Au cours de cette audience, qui a notamment mis en avant uniquement des partisans de la législation proposée, une procession de personnes ayant détransitionné, de représentants d’organisations anti-LGBTQ+ et de praticiens médicaux marginaux a exprimé son soutien au projet de loi. Certains de ces militants de la détransition auraient été rémunérés pour leur présence par un groupe de défense anti-trans, révélant les intérêts en jeu derrière le texte.

Une personne ayant détransitionné, Richard Anumene, a attribué sa décision à la pression familiale et à des difficultés économiques, mettant en lumière l’influence du rejet familial et de la stigmatisation sociale dans de tels choix.
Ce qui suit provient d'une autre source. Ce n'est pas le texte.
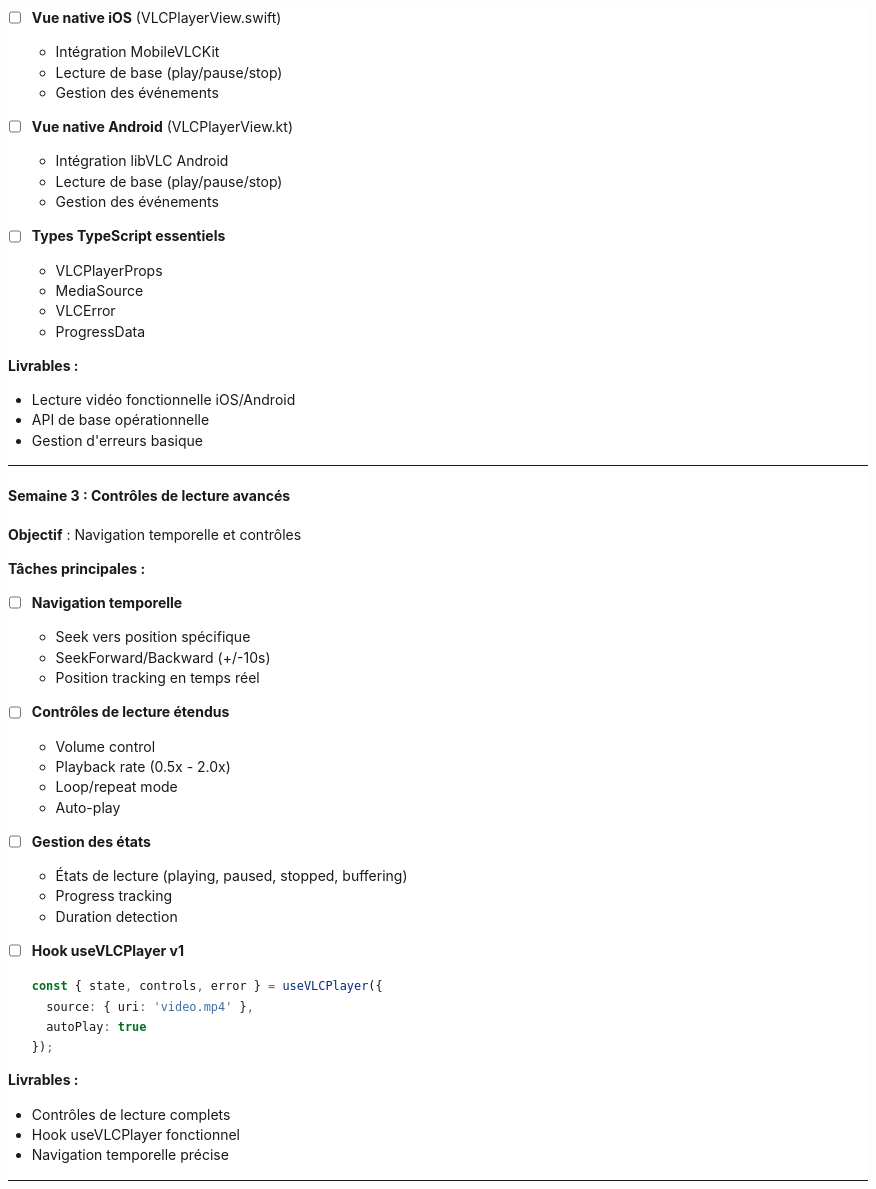 - [ ] **Vue native iOS** (VLCPlayerView.swift)
  - Intégration MobileVLCKit
  - Lecture de base (play/pause/stop)
  - Gestion des événements

- [ ] **Vue native Android** (VLCPlayerView.kt)
  - Intégration libVLC Android
  - Lecture de base (play/pause/stop)
  - Gestion des événements

- [ ] **Types TypeScript essentiels**
  - VLCPlayerProps
  - MediaSource
  - VLCError
  - ProgressData

**Livrables :**
- Lecture vidéo fonctionnelle iOS/Android
- API de base opérationnelle
- Gestion d'erreurs basique

---

#### **Semaine 3 : Contrôles de lecture avancés**
**Objectif** : Navigation temporelle et contrôles

**Tâches principales :**
- [ ] **Navigation temporelle**
  - Seek vers position spécifique
  - SeekForward/Backward (+/-10s)
  - Position tracking en temps réel

- [ ] **Contrôles de lecture étendus**
  - Volume control
  - Playback rate (0.5x - 2.0x)
  - Loop/repeat mode
  - Auto-play

- [ ] **Gestion des états**
  - États de lecture (playing, paused, stopped, buffering)
  - Progress tracking
  - Duration detection

- [ ] **Hook useVLCPlayer v1**
  ```typescript
  const { state, controls, error } = useVLCPlayer({
    source: { uri: 'video.mp4' },
    autoPlay: true
  });
  ```

**Livrables :**
- Contrôles de lecture complets
- Hook useVLCPlayer fonctionnel
- Navigation temporelle précise

---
Jeanette Cooper, fondatrice d’une organisation anti-trans, a suggéré que les parents devraient rejeter leurs enfants transgenres afin de les dissuader de s’identifier comme trans, comparant la dysphorie de genre à une dépendance.

Matt Sharp, représentant du groupe de haine anti-LGBTQ+ Alliance Defending Freedom (ADF), a préconisé la "thérapie" comme approche principale pour traiter les enfants souffrant de dysphorie de genre, malgré l’alignement de l’ADF avec des pratiques discréditées telles que la "thérapie de conversion". Ces recommandations inquiétantes soulèvent des préoccupations quant au bien-être et aux droits des jeunes transgenres dans l’Ohio.

L’audience a également abordé l’interdiction, inscrite dans le projet de loi, de la participation des femmes et des filles transgenres aux sports féminins, des militants anti-trans et des responsables sportifs ayant fourni des témoignages. Le débat en cours autour du SAFE Act souligne l’importance de protéger les droits et l’accès à des soins de santé appropriés pour les mineurs transgenres dans l’Ohio.